“This is about equipment, not rearmament”

10.03.2019 - Interview

Interview by Foreign Minister Heiko Maas with the Tagesspiegel on relations with Turkey and the United States, Venezuela, arms exports, Germany’s membership of the UN Security Council, disarmament, German defence expenditure.

Mr Maas, there is again a serious threat to freedom of the press in Turkey. The Government wants to throw out German correspondents as well as journalists from other countries, including the Tagesspiegel’s correspondent Thomas Seibert. What’s your view of these events?

Preventing journalists from doing their job is incompatible with our understanding of freedom of the press. We find it unacceptable that several German and other European correspondents are unable to freely go about their work. There is no free democracy without a critical press.

What does that mean for the development of German Turkish relations?

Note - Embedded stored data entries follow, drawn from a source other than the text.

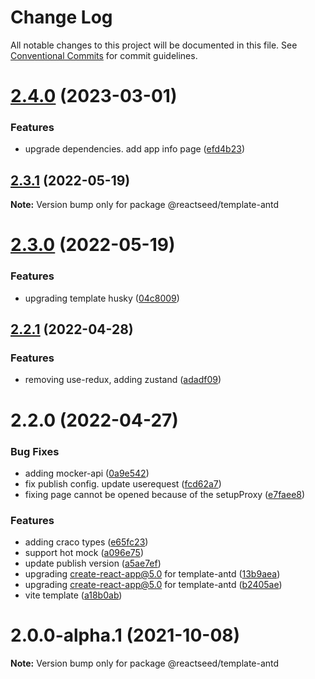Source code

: # Change Log

All notable changes to this project will be documented in this file.
See [Conventional Commits](https://conventionalcommits.org) for commit guidelines.

# [2.4.0](https://github.com/reactseed/reactseed/compare/@reactseed/template-antd@2.3.1...@reactseed/template-antd@2.4.0) (2023-03-01)


### Features

* upgrade dependencies. add app info page ([efd4b23](https://github.com/reactseed/reactseed/commit/efd4b2322f724b1afb8522c2bad775bb8dee0c26))





## [2.3.1](https://github.com/reactseed/reactseed/compare/@reactseed/template-antd@2.3.0...@reactseed/template-antd@2.3.1) (2022-05-19)

**Note:** Version bump only for package @reactseed/template-antd





# [2.3.0](https://github.com/reactseed/reactseed/compare/@reactseed/template-antd@2.2.1...@reactseed/template-antd@2.3.0) (2022-05-19)


### Features

* upgrading template husky ([04c8009](https://github.com/reactseed/reactseed/commit/04c8009bdc306570b4d377c32b4bf3ac6a7b404d))





## [2.2.1](https://github.com/reactseed/reactseed/compare/@reactseed/template-antd@2.2.0...@reactseed/template-antd@2.2.1) (2022-04-28)


### Features

* removing use-redux, adding zustand ([adadf09](https://github.com/reactseed/reactseed/commit/adadf09ecfd62e393f6adced4ceb0a2126ce2d36))





# 2.2.0 (2022-04-27)


### Bug Fixes

* adding mocker-api ([0a9e542](https://github.com/reactseed/reactseed/commit/0a9e54283fddec02e1d6c153921afea3514bd400))
* fix publish config. update userequest ([fcd62a7](https://github.com/reactseed/reactseed/commit/fcd62a72a4279fa4c75270d772bcccfa97bbdcfd))
* fixing page cannot be opened because of the setupProxy ([e7faee8](https://github.com/reactseed/reactseed/commit/e7faee85dcc6ccd0c1c5fbdf6885f6fc38f8246d))


### Features

* adding craco types ([e65fc23](https://github.com/reactseed/reactseed/commit/e65fc2391264732faf9192a3f294b0abfe1f36df))
* support hot mock ([a096e75](https://github.com/reactseed/reactseed/commit/a096e75f0157433f9fbc91809b770294f08c699d))
* update publish version ([a5ae7ef](https://github.com/reactseed/reactseed/commit/a5ae7ef9dfe0f0270e2dd8c81ce4be317d4918ec))
* upgrading create-react-app@5.0 for template-antd ([13b9aea](https://github.com/reactseed/reactseed/commit/13b9aea48313f538ab4ffd73e24cb169a6034949))
* upgrading create-react-app@5.0 for template-antd ([b2405ae](https://github.com/reactseed/reactseed/commit/b2405ae8a004e6095e4b45c52f39aa0c2a5433ea))
* vite template ([a18b0ab](https://github.com/reactseed/reactseed/commit/a18b0ab60fa40375f66ac6d7f374e79d92904668))





# 2.0.0-alpha.1 (2021-10-08)

**Note:** Version bump only for package @reactseed/template-antd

Our course of action is clear: we will continue to call for journalists to be allowed to work without any restrictions – also in Turkey. My Turkish counterpart knows that. We’re keen to maintain a functioning dialogue with Turkey so that we can also discuss critical issues of this nature.

You’ve been Foreign Minister for almost a year now. How has the office changed you?

I hope that my office hasn’t changed me, at least not as a human being. One of the major challenges for anyone actively involved in politics is to ensure that an office or power doesn’t change them.

Do you see many ministers who have succeeded in this, either in the past or in the present?

One man who passed away just a few days ago showed us how a politician can remain true to themselves. I’m talking about Klaus Kinkel. He carried out his duties as Justice Minister, Foreign Minister and Deputy Chancellor with total commitment, yet he remained a modest man. I have great respect for that.

And vice versa: how have you changed your office?

We’ve set some new priorities. I firmly believe that we have to do everything we can to keep Europe united and to make it more efficient. Only then will we have any chance of safeguarding our interests on the international stage. Of course, we are also focusing on other continents: for example, we’re going to launch a Latin America Initiative – we decided that a long time ago before the current situation in Venezuela developed. German and European foreign policymakers could make even better use of the potential Latin America has to offer. What’s more, Germany has been a member of the UN Security Council since the beginning of the year. We have many projects. In particular, we intend to put arms control back on the agenda.

Coming back to Venezuela, to what extent can the EU influence the situation there?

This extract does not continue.